法律コラム Vol.44

憲法講座挨拶

 筑後部会は市民に向けた憲法講座を開いています。今年は「日本の安全保障を考える」というテーマで5月29日に開催しました。その際の部会長挨拶です。

 本日はお忙しい中、筑後部会主催の憲法講座に足をお運びいただき有り難うございます。当部会は5年前から憲法講座を開催し、市民の皆様とともに憲法の今日的意義を考えています。本日の講座の趣旨、その内容とスタイルの意味について、考えるところをお話しします。
 まず内容について。憲法は国家権力を拘束する法です。それは実体的拘束として尊厳ある個人の幸福の実現こそが国家の存立目的であることを明らかにし、これを実現する手続的拘束として民主制と権力分立による統治機構があることを明らかにしています。非常事態はこれらを破壊する契機を含みます。昔、ドイツにカール・シュミットという憲法学者がおり、非常事態に決断を示すものが真の意味の憲法だとの所説をあげました。憲法学的には一定の意義を認められていますが、この学説がナチスのイデオローグとなり独裁政治に道を開いたという歴史を我々は意識しなければなりません。東西冷戦体制が終焉した今日、日米安全保障条約の意味、アメリカ軍基地が沖縄に集中している意味が問われています。本日の議論は憲法と政治の関係を考える絶好のテーマだと思います。次にスタイルについて。日本人は政治と宗教について議論するのが下手だと言われます。直ぐ喧嘩になってしまうというのです。しかしヨーロッパでは政治と宗教こそ知識人の議論対象として最も高尚なものです。これらを冷静に論理に従って議論することこそが民主政治の礎ではないかと感じます。今日ディベートを行うのは筑後部会所属の若手弁護士です。弁護士は熱い対象を冷静に論理に基づいて議論するプロフェッショナルです。安全保障という難しい問題をプロフェッショナルがいかに議論していくのか?本日は議論をお聞き頂いた後いずれの立論に説得力を感じたかを市民の皆様に投票して頂き、久留米大学の日野田先生に講評頂くことになっています。
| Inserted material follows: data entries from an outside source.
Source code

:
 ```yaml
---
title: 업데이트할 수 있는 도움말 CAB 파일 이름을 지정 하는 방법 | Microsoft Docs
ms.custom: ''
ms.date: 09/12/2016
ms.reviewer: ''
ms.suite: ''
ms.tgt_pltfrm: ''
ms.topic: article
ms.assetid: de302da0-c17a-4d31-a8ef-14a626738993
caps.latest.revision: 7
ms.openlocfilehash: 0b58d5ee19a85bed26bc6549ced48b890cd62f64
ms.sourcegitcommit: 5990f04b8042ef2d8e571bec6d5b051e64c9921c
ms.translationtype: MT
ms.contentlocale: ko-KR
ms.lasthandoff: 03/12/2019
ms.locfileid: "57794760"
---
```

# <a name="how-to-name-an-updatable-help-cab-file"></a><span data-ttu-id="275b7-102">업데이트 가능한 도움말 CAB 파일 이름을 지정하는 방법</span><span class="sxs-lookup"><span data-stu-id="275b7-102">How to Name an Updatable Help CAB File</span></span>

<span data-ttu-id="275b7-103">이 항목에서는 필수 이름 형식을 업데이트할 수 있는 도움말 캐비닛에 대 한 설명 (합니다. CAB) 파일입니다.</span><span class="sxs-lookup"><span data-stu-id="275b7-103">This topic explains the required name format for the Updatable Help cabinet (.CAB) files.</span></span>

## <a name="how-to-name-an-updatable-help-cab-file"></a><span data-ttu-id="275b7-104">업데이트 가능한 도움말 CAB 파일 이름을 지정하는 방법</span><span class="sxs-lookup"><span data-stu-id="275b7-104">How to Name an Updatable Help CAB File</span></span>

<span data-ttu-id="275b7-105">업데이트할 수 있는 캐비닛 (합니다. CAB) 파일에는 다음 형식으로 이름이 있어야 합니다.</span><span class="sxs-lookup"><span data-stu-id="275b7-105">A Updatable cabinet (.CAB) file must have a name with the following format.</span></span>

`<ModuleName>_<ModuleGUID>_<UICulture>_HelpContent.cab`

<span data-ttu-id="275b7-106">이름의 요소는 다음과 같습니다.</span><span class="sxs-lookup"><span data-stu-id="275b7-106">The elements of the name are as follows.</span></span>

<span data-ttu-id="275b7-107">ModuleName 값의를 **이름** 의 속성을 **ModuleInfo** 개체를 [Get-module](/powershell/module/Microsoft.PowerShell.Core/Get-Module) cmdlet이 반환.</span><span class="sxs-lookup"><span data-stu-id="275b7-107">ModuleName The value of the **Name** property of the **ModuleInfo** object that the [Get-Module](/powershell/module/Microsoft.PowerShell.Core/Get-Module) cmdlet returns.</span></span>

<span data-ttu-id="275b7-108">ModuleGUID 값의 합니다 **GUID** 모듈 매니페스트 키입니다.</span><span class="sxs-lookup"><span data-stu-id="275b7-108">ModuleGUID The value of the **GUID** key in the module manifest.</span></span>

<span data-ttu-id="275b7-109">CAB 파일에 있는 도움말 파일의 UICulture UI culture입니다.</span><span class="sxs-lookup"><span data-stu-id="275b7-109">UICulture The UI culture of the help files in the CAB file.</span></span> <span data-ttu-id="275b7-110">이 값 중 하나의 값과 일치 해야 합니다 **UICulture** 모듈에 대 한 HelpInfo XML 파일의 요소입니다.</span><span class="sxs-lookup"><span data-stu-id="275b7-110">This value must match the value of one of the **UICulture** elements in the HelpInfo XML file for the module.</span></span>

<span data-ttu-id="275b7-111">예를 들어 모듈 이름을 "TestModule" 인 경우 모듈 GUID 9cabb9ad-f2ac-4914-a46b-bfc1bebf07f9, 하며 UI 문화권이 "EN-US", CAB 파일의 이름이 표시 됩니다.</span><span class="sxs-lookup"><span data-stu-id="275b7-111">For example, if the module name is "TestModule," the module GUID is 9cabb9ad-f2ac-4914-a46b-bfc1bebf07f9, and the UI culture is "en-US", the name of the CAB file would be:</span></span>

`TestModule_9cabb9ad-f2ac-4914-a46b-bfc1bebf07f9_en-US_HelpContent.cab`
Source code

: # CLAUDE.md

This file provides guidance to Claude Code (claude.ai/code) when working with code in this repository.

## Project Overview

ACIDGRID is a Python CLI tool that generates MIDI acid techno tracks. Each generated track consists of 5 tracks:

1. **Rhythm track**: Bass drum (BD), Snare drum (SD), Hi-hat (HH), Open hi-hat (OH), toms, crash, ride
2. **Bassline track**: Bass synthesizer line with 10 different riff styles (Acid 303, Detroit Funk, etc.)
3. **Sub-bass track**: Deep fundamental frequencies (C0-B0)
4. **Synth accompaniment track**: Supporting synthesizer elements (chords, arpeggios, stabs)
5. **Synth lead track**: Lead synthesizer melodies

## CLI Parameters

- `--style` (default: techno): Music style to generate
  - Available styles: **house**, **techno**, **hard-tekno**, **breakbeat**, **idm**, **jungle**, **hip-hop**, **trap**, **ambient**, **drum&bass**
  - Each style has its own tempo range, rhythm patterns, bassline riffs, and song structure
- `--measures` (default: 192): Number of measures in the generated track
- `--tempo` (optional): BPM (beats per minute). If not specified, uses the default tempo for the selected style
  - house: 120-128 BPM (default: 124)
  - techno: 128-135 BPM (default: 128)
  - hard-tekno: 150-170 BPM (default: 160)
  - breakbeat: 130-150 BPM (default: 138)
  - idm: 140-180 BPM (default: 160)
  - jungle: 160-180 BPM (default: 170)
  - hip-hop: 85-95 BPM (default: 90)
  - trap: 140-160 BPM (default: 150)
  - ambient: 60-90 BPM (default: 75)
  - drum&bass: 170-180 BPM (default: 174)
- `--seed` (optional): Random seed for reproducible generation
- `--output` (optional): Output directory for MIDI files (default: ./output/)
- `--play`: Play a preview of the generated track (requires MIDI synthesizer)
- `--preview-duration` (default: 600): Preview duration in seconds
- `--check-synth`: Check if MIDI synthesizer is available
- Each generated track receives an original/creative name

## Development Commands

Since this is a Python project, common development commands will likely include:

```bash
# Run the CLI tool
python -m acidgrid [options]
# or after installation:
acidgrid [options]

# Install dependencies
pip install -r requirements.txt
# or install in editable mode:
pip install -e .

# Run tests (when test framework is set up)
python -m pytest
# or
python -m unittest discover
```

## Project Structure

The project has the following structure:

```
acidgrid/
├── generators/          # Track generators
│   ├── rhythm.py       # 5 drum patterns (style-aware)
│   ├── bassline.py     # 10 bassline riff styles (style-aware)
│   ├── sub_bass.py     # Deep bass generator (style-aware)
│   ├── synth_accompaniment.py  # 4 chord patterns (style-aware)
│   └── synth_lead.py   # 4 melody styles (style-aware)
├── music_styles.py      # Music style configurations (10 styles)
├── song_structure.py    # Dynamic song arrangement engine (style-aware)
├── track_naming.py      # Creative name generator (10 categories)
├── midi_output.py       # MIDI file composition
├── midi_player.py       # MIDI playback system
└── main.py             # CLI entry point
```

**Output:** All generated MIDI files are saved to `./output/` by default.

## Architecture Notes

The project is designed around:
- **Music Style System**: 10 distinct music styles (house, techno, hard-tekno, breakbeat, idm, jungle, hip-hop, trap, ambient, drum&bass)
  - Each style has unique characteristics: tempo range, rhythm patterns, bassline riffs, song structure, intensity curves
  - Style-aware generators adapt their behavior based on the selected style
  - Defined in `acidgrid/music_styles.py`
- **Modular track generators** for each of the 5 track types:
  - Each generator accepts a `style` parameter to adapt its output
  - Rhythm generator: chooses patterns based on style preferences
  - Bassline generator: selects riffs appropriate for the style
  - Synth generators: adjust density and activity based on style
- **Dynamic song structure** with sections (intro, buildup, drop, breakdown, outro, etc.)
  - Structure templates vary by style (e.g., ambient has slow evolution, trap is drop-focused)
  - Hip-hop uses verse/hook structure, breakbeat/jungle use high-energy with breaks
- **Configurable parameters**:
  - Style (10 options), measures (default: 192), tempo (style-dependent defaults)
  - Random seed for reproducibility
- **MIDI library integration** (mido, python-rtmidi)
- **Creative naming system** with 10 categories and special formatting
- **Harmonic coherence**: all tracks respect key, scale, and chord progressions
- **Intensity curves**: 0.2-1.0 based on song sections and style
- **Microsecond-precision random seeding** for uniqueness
論理と証拠に基づいて議論し公正中立な第3者がこれを判定するという、この法律家独特のスタイルにも是非ご注目いただければと思います。
 本日の講座が日本国憲法の今日的意義を考えるにあたり、何がしかの材料を市民の皆様に提供できれば、主催者としてこれに勝る喜びはありません。

* 当日は一般市民49名、コメンテーター1名、弁護士17名という多数の参加を得て、盛況の内に講座を修了することが出来ました。